WORK INSTRUCTIONS
Once you find the line with "on successful insertion" in the data below, transcribe exactly each line from there to the line with "### Display type configuration component", inclusive, and nothing else. Drop the pictures.

LISTED ENTRIES
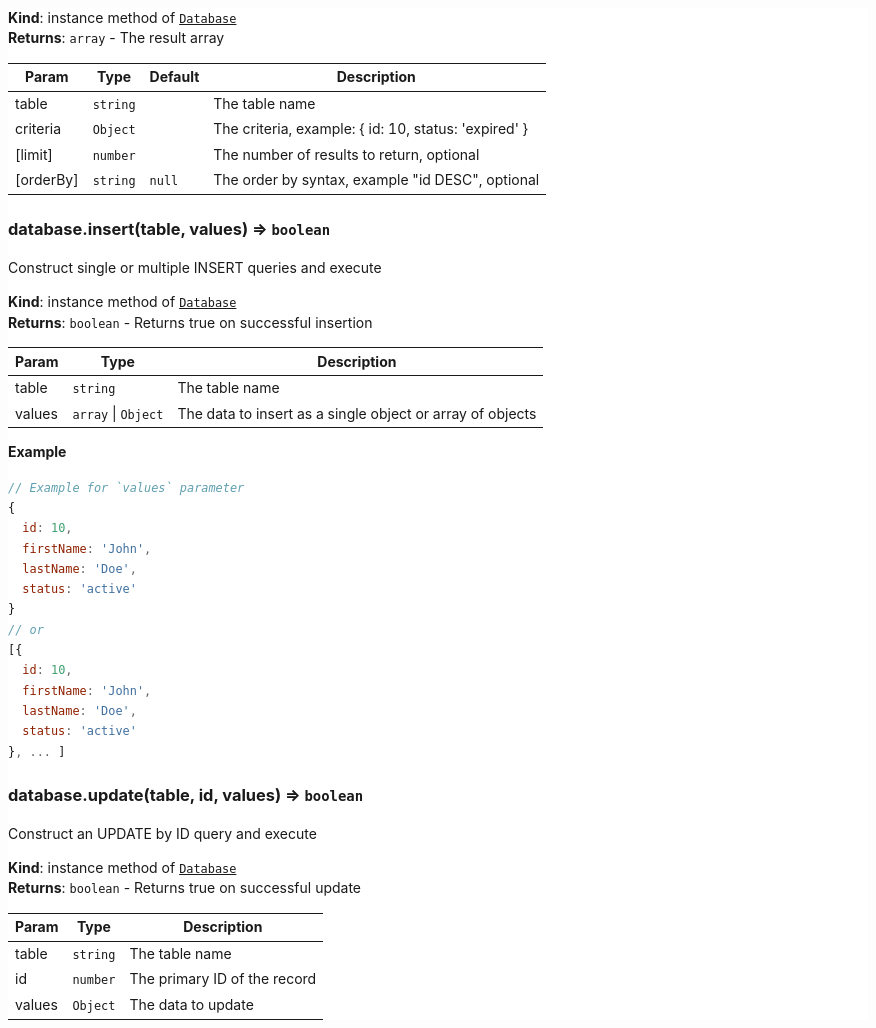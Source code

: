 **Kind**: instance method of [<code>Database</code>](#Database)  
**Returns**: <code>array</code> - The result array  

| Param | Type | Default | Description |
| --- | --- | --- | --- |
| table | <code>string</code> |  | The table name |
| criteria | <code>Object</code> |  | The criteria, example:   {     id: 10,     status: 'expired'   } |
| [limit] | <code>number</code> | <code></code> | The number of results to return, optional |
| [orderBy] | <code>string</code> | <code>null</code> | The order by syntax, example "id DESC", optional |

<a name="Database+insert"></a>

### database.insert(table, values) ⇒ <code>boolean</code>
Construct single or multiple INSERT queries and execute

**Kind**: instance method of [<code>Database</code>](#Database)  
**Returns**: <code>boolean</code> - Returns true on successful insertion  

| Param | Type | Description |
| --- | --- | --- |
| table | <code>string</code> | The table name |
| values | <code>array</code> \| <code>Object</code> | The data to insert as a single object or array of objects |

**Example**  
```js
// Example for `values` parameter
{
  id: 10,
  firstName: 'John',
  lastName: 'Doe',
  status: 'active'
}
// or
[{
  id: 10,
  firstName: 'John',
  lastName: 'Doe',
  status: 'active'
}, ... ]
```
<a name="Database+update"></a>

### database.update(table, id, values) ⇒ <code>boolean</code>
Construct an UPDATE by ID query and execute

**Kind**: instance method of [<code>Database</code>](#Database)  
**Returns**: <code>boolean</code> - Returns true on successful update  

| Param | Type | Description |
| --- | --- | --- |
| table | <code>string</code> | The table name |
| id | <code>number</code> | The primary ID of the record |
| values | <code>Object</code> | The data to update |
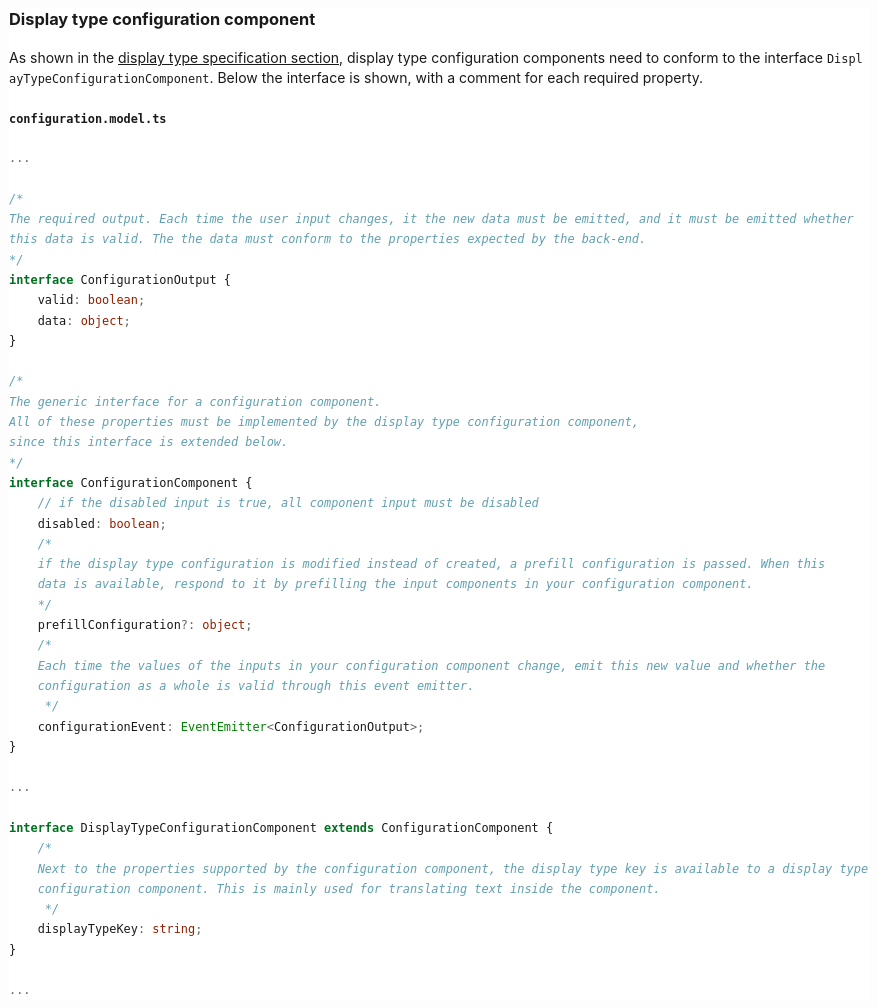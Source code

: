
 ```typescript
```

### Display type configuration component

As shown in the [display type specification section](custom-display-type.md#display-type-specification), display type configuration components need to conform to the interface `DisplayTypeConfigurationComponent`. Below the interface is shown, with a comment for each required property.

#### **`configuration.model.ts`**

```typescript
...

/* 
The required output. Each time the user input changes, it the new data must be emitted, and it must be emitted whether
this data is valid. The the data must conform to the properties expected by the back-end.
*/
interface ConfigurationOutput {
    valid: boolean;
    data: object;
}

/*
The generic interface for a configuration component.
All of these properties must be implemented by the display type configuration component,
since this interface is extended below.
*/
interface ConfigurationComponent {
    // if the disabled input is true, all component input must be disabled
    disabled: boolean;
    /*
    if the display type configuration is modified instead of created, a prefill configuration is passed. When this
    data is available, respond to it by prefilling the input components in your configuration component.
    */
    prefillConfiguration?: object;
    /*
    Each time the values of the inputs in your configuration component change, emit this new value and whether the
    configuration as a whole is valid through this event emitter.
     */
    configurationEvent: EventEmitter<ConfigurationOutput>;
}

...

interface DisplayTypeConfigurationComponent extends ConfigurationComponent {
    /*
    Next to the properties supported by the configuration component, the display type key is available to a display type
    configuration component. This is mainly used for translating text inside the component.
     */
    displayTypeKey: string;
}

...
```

WRITTEN REPLY
**Returns**: <code>boolean</code> - Returns true on successful insertion  

| Param | Type | Description |
| --- | --- | --- |
| table | <code>string</code> | The table name |
| values | <code>array</code> \| <code>Object</code> | The data to insert as a single object or array of objects |

**Example**  
```js
// Example for `values` parameter
{
  id: 10,
  firstName: 'John',
  lastName: 'Doe',
  status: 'active'
}
// or
[{
  id: 10,
  firstName: 'John',
  lastName: 'Doe',
  status: 'active'
}, ... ]
```
<a name="Database+update"></a>

### database.update(table, id, values) ⇒ <code>boolean</code>
Construct an UPDATE by ID query and execute

**Kind**: instance method of [<code>Database</code>](#Database)  
**Returns**: <code>boolean</code> - Returns true on successful update  

| Param | Type | Description |
| --- | --- | --- |
| table | <code>string</code> | The table name |
| id | <code>number</code> | The primary ID of the record |
| values | <code>Object</code> | The data to update |
Source code

:
 ```typescript
```

### Display type configuration component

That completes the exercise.